Amorality is different. If you are amoral, then you are not interested in context. Everything is the same to an amoral person except what makes them feel good in the moment or advantages them in the near term.
It is therefore no surprise that one of the richest individuals on the planet, Twitter-owner Elon Musk, is amoral. Having that much money has pulled him away from any grounding context.
This is the only way that I can understand Musk's characteristically abrupt decision last week to label National Public Radio (NPR) "state-affiliated media" (later changed to "government-funded media," which isn't any better). This relabeling conflated NPR with state propaganda machines like Russia's TASS or most media in Myanmar.
NPR, TASS, and media in Myanmar are not the same. The Kremlin controls TASS. The government that took over Myanmar in a 2021 coup controls the media there. The U.S. government does not control NPR. If it did, then some government officials wouldn't complain about NPR as much as they do.
For example, if you look at the Ad Fontes Media rating for the "NPR News Now" five-minute podcast that gives a quick summary of the day's news, then you'll see it has a high accuracy/low bias score—a far cry from government propaganda. (Disclosure, I'm an advisor/investor at Ad Fontes.)
In response to Musk's relabeling, NPR did something bold and surprising: it pulled out of Twitter. A day later, PBS did the same thing.
Most of the time, when folks complain about social media they do so on social media, which reinforces the power of those platforms at the same time that the complainers think they're doing something productive. They aren't. The only way to drain social media's power is to starve it of our attention, which is what NPR and PBS did by pulling back.
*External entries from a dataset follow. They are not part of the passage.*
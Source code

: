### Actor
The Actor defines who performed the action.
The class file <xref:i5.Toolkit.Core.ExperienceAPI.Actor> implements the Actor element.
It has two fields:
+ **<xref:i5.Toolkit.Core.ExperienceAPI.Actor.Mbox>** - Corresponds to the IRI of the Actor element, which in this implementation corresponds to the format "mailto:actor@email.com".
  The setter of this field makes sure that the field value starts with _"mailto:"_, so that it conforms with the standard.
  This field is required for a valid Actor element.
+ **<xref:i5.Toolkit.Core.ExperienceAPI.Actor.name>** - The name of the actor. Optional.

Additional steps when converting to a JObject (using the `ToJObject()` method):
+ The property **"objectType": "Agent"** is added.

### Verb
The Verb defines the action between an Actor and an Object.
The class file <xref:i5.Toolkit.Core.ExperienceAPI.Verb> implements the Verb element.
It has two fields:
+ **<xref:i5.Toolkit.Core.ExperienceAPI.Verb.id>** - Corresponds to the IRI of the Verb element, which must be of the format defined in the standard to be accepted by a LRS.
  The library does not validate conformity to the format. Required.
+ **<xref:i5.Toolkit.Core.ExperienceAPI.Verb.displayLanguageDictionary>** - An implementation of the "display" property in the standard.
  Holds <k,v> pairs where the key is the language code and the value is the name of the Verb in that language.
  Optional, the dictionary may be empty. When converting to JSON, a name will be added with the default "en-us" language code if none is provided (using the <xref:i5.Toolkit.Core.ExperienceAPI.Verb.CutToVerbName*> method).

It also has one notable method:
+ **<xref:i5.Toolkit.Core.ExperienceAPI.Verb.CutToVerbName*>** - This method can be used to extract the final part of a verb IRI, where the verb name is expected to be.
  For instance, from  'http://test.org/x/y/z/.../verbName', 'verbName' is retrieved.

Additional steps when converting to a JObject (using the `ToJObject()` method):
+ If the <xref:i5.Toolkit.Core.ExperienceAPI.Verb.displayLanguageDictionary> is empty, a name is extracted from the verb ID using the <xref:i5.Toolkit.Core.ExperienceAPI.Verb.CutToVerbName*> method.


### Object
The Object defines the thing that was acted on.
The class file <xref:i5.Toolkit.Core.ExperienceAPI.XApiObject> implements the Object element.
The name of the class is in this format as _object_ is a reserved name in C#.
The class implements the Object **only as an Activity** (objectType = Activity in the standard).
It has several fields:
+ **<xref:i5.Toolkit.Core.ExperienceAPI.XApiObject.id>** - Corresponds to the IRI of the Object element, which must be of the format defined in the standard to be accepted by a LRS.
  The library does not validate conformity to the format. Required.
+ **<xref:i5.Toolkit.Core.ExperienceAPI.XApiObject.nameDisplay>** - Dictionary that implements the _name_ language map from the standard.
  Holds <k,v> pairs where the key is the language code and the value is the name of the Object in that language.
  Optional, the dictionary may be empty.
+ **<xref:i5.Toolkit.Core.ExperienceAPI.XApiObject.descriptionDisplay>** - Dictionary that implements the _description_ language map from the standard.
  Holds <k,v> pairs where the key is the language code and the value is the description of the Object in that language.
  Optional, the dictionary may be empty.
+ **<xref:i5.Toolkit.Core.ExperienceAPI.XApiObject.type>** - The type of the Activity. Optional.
However, unless individual journalists also quit Twitter, then those gestures by the organizations will have little impact. In the days that followed, Scott Detrow, Leila Fadel, Domenico Montanaro, and Ari Shapiro also left Twitter, but that is a small number of NPR's many journalists.
Still, I have hope because...
Even Twitter will never be another Twitter.
It's hard for any journalist to leave Twitter, which, as Molly Wood has observed, has been the media's global assignment desk for the last 15 years. But with a reduced staff and weaker tech stack, the Twitter user experience has already declined. Being on Twitter is less alluring now because it's hard to see the relevant stuff that is drowned out by repetitive nonsense and low-rent ads.
Twitter is never coming back, and there will be no heir. Just as there will never be another final episode of M*A*S*H (the most-watched scripted episode in TV history), there will never be another one-stop shop for what's happening out there, like Twitter used to be. Media and technology are too fragmented.
On the downside, this means that viewers and journalists alike will need to work harder to find information, evaluate context, and decide what's important. On the plus side, an amoral, impulsive individual will no longer control the crossroads of global information.
The more journalists who pull back, the weaker Twitter will become. That will be a good thing.
It's a small gesture, but I'm not going to tweet about this issue of The Dispatch, future issues, or much at all. I'll ask the Center for the Digital Future not to tweet about my pieces when they run there. You can find me on Post.News, Substack Notes, LinkedIn, Facebook, and Instagram, or in your inbox on Sundays. That's enough.
I encourage you all to do the same because context matters. It's a moral issue.
Thanks for reading. See you next Sunday.